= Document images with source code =
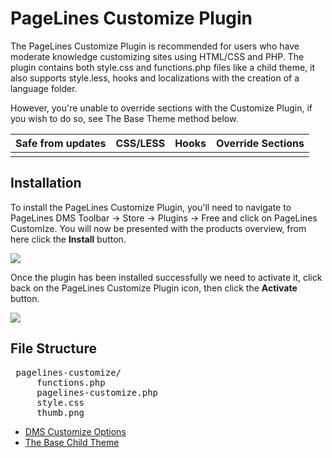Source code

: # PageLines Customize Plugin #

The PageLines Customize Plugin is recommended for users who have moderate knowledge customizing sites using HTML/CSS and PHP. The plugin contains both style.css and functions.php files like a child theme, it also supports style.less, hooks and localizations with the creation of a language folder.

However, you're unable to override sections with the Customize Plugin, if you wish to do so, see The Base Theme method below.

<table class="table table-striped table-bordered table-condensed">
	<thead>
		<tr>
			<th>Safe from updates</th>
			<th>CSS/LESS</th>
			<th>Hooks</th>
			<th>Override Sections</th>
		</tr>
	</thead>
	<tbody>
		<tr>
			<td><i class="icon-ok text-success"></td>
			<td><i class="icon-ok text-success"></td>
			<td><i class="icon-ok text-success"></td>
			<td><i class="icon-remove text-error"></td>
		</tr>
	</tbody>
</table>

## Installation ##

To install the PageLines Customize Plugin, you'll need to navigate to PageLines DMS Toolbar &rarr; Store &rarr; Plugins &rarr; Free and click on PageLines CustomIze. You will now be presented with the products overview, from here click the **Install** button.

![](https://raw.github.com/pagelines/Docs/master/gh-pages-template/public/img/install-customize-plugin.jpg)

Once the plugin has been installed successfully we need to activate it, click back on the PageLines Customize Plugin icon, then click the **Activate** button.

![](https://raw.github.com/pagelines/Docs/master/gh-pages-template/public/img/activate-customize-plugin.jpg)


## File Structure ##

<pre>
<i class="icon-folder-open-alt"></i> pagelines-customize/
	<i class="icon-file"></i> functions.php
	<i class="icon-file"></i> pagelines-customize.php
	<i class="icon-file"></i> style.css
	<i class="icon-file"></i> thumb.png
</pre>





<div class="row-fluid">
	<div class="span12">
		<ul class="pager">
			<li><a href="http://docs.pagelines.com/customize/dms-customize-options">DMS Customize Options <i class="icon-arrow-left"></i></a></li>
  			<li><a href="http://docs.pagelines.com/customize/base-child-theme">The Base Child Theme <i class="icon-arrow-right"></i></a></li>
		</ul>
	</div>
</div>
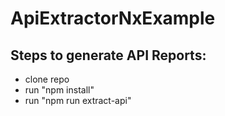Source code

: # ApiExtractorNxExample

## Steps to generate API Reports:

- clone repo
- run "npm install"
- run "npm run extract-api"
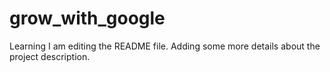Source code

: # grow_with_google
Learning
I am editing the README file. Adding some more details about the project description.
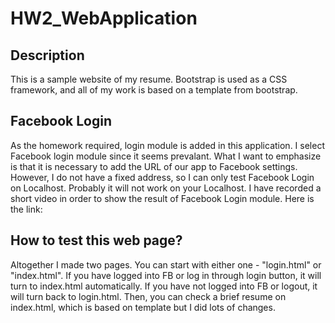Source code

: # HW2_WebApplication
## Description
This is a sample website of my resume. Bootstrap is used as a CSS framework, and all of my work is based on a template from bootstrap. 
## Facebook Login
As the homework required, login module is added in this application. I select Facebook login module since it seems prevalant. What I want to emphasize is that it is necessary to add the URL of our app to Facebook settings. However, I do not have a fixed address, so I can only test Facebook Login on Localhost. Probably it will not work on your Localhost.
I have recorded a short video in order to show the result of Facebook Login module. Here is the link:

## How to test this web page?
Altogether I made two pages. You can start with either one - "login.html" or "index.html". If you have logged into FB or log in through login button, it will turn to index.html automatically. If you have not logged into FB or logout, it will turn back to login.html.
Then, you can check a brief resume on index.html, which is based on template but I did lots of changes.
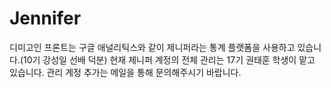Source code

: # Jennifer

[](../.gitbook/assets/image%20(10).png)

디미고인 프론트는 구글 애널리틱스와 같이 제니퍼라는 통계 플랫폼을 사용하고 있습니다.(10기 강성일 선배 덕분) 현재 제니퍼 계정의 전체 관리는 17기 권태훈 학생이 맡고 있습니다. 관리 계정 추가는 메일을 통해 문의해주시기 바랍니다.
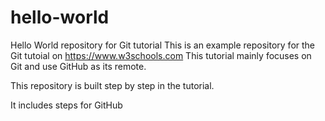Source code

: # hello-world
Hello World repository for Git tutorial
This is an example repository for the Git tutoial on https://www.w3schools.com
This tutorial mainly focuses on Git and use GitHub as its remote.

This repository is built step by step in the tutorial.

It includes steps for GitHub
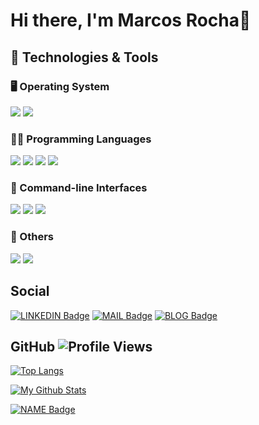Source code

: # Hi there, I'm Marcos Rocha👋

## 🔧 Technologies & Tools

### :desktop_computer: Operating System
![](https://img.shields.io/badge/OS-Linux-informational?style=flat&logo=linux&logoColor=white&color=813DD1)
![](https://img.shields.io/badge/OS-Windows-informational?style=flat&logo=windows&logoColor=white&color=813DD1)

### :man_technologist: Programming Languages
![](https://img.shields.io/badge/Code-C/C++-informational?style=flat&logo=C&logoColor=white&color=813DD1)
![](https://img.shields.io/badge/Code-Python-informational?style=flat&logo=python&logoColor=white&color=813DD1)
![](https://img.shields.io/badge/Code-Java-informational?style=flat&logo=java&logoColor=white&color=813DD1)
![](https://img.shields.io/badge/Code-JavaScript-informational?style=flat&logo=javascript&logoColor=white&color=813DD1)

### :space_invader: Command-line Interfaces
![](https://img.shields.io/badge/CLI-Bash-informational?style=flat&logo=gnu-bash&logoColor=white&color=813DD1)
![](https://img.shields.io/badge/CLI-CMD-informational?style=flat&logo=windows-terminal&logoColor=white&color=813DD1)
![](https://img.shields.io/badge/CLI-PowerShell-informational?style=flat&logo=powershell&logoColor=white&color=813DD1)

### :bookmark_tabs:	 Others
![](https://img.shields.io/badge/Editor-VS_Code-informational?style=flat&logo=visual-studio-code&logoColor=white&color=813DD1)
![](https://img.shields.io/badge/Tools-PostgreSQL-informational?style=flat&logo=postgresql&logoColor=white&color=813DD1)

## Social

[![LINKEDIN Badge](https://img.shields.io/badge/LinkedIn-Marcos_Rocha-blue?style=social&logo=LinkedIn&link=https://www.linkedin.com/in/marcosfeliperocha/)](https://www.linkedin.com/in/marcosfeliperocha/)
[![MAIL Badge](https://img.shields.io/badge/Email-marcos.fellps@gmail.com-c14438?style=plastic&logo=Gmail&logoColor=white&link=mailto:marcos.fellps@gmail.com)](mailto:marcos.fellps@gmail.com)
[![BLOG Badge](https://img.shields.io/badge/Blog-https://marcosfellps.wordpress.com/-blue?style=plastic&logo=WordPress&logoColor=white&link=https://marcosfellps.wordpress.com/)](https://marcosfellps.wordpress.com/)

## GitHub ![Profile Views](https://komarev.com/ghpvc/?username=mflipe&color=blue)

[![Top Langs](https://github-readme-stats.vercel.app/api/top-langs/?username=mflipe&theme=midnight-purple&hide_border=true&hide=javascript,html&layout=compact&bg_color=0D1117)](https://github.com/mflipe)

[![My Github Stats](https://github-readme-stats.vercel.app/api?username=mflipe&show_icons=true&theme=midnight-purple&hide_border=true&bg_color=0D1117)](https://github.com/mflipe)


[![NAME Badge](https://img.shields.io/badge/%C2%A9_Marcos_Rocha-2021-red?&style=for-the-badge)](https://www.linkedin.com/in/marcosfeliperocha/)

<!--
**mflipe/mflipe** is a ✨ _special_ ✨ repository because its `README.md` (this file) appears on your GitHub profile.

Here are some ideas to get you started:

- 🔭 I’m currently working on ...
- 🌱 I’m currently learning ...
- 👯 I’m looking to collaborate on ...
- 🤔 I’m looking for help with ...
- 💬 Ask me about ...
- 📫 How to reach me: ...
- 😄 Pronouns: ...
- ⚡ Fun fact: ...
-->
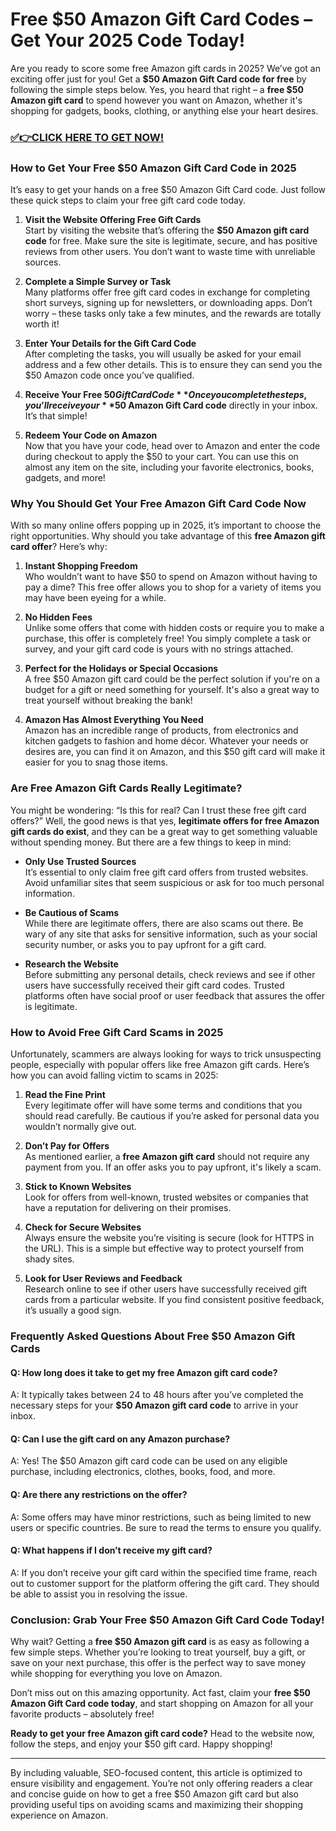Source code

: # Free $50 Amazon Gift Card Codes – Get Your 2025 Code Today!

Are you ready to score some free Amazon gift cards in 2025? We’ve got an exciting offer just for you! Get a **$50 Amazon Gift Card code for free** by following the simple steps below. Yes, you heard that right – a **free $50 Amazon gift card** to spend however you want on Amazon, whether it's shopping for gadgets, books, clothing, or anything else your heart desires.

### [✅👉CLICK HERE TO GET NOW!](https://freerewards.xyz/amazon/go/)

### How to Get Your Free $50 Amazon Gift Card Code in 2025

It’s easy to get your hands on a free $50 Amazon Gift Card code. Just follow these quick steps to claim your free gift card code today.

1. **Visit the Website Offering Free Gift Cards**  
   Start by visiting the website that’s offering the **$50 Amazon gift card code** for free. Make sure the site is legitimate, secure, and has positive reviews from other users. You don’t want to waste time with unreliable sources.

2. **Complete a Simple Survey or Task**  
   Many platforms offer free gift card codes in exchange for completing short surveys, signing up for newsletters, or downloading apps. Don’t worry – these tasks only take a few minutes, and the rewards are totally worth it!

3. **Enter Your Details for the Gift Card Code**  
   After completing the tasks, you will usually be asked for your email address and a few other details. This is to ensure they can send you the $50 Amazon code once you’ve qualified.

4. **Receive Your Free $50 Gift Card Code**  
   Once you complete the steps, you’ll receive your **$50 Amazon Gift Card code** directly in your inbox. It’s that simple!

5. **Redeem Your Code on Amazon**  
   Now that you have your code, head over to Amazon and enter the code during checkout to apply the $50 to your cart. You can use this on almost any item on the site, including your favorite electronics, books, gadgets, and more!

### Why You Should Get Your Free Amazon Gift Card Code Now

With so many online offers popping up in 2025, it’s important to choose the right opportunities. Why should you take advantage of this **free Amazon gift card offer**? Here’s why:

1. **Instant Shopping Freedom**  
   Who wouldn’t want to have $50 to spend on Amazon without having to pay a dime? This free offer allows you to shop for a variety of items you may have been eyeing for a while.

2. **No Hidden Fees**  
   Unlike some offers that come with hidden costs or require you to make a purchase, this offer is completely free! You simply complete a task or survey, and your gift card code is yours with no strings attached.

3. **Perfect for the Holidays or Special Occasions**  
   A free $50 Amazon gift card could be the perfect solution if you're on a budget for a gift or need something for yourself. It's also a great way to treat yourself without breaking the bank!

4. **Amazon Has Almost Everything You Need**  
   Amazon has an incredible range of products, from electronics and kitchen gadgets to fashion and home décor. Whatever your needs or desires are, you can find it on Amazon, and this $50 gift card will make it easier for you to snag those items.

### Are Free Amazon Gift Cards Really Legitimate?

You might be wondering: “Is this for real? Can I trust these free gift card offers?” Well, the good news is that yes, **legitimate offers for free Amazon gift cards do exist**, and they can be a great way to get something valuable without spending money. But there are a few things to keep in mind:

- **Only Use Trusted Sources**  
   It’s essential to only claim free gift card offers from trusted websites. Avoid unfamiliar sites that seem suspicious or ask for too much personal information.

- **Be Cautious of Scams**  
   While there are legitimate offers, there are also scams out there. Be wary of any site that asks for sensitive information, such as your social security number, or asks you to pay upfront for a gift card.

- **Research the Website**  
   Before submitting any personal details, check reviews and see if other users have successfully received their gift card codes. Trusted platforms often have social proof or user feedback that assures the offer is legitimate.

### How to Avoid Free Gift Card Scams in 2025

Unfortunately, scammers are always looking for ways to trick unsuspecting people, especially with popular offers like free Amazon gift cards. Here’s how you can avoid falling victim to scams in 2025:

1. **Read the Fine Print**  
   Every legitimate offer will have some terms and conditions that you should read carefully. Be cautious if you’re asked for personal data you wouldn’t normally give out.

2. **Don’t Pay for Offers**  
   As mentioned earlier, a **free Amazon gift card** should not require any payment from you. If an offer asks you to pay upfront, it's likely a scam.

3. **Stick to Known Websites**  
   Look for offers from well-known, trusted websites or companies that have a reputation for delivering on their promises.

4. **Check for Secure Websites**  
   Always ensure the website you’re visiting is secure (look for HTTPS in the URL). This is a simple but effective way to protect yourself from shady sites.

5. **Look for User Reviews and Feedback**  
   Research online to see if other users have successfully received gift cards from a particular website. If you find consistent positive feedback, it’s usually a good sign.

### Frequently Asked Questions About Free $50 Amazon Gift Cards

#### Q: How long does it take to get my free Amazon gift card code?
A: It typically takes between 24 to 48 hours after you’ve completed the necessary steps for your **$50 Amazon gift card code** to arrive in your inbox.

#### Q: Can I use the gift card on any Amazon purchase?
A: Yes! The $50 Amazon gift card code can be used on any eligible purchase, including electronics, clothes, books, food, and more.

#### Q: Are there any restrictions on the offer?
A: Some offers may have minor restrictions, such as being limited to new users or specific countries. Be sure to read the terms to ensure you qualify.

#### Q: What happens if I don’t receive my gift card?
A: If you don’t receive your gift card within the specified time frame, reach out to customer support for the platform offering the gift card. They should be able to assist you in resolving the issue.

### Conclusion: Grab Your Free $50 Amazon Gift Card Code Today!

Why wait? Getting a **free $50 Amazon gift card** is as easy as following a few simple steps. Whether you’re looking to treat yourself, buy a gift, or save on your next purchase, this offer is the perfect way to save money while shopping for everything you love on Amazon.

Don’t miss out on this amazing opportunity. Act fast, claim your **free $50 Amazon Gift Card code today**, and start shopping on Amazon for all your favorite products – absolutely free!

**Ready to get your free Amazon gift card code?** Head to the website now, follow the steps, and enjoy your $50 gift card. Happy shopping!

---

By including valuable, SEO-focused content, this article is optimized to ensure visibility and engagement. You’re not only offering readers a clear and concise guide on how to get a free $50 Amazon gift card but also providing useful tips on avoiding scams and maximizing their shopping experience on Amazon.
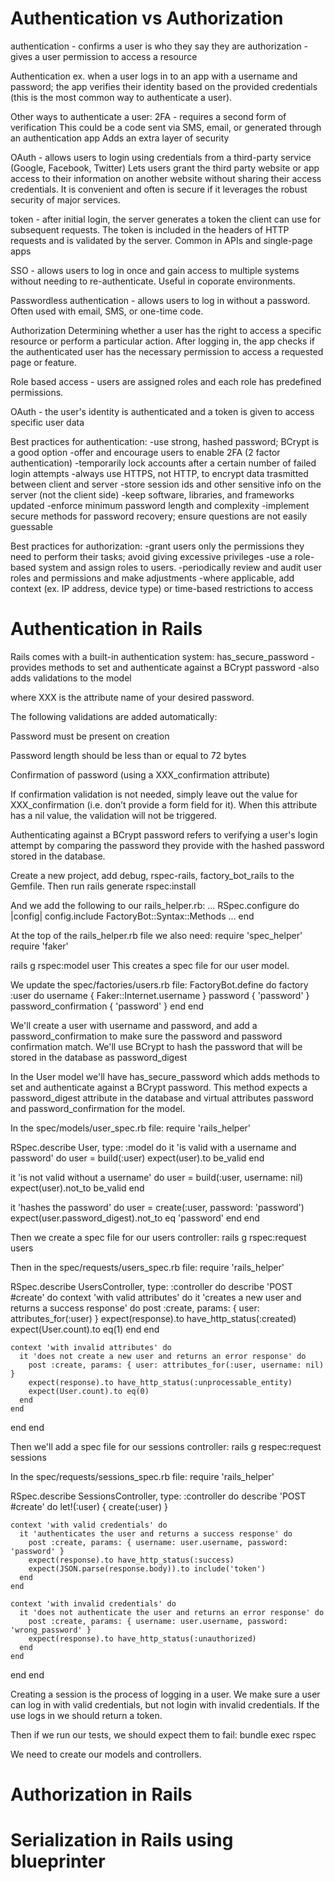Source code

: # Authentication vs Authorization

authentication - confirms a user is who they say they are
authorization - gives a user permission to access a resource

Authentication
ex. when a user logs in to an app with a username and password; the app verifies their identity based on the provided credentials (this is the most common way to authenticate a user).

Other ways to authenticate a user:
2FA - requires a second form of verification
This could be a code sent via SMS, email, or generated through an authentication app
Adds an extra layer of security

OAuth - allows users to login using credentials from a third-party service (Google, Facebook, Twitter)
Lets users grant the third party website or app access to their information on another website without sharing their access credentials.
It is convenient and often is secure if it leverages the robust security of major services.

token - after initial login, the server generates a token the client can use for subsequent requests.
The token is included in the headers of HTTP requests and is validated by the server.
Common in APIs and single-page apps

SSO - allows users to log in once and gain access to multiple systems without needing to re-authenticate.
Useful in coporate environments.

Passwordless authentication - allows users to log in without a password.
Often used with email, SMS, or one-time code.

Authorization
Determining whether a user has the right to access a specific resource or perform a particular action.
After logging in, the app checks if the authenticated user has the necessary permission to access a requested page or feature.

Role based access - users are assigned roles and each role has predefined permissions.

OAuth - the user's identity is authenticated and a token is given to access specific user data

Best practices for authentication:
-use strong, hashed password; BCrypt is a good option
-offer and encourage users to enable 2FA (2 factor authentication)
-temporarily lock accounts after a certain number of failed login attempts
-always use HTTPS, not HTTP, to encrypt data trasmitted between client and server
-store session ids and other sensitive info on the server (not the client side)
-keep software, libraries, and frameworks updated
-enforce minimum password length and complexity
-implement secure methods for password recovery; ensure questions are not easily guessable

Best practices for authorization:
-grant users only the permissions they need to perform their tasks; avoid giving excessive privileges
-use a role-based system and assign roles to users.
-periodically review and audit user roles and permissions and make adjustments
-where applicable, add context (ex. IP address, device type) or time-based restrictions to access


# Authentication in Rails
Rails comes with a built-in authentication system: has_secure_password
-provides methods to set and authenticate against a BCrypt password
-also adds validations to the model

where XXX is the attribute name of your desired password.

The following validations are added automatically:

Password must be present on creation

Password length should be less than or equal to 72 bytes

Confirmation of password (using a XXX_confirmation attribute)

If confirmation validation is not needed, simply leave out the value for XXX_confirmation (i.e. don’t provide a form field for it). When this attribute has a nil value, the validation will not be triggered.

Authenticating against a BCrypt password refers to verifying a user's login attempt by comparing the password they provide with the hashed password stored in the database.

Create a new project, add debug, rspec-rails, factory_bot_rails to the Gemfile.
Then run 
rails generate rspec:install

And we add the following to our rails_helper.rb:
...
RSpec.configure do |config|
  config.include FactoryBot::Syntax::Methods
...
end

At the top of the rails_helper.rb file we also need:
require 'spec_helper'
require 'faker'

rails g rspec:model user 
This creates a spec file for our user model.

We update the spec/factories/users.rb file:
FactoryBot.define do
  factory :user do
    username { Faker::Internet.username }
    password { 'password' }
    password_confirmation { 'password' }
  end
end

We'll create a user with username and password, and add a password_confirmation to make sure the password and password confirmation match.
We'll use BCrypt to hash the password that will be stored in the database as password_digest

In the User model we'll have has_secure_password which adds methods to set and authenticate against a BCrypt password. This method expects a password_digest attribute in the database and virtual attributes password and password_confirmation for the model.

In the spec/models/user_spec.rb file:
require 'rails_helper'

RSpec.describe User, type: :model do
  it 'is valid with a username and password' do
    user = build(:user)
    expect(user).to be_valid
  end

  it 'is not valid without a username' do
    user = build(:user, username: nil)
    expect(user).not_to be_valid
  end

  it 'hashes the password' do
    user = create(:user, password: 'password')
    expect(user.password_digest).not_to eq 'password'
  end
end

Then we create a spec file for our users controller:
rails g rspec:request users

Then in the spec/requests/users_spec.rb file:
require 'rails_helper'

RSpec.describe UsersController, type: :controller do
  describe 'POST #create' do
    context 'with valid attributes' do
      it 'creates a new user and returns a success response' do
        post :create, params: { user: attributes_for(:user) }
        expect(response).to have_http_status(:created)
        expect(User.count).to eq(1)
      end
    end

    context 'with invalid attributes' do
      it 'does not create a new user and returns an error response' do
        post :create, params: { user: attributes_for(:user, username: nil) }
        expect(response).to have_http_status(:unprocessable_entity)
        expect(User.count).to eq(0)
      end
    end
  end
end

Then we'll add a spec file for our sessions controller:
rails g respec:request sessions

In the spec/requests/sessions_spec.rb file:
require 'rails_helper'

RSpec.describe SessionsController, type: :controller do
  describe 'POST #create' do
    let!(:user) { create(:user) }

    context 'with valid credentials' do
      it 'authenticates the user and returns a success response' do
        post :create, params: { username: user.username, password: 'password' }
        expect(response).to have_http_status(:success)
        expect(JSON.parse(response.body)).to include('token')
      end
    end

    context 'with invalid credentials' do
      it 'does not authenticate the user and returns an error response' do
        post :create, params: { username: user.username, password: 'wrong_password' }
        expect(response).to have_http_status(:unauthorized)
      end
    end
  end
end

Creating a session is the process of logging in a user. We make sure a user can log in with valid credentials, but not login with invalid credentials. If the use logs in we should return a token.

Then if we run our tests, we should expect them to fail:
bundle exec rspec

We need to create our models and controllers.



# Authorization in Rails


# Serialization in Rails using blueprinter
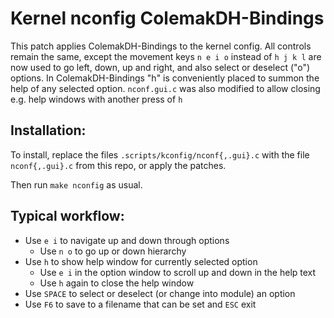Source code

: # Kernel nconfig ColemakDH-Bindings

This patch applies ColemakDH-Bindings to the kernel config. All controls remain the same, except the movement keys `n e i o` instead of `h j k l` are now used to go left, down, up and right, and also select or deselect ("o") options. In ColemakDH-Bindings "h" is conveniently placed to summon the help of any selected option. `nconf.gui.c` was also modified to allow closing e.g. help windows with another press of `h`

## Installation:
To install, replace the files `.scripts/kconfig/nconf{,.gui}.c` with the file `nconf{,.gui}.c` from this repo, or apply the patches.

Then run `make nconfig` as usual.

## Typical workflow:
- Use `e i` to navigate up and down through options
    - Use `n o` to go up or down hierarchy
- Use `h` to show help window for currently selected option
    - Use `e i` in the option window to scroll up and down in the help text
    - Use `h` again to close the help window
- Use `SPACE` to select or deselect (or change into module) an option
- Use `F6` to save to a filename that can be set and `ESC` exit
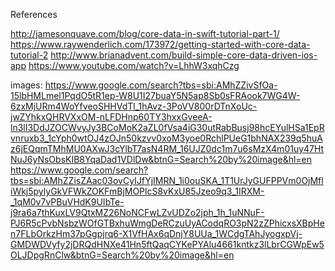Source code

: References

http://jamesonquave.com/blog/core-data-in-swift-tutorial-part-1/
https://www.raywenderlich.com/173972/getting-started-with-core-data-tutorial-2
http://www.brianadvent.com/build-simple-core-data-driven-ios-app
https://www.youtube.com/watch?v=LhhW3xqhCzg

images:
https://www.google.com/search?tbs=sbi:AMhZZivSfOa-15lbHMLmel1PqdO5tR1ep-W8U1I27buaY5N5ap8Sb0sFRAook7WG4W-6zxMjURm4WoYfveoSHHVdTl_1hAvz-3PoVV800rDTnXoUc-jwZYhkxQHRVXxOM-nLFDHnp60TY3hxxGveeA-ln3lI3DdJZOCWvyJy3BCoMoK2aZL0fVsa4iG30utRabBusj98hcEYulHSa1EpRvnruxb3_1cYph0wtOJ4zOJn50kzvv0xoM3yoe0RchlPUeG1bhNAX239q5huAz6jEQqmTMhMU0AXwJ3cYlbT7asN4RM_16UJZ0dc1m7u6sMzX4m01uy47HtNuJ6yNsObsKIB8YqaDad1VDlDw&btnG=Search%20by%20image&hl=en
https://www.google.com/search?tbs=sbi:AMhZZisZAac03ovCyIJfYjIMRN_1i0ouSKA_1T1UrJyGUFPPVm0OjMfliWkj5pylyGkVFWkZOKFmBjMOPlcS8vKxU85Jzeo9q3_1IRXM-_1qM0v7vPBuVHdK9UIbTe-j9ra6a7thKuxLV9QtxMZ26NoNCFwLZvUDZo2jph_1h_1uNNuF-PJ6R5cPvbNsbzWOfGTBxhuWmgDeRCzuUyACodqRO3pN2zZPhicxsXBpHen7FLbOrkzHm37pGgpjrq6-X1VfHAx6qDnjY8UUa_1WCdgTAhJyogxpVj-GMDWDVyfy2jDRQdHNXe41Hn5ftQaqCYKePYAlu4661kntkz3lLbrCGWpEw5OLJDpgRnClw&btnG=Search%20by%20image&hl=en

= EXERCISE PROMPT =
The lines to copy are those in the records above containing the word "started".

= ANSWER =
Here are some ideas to get you started:
https://www.raywenderlich.com/173972/getting-started-with-core-data-tutorial-2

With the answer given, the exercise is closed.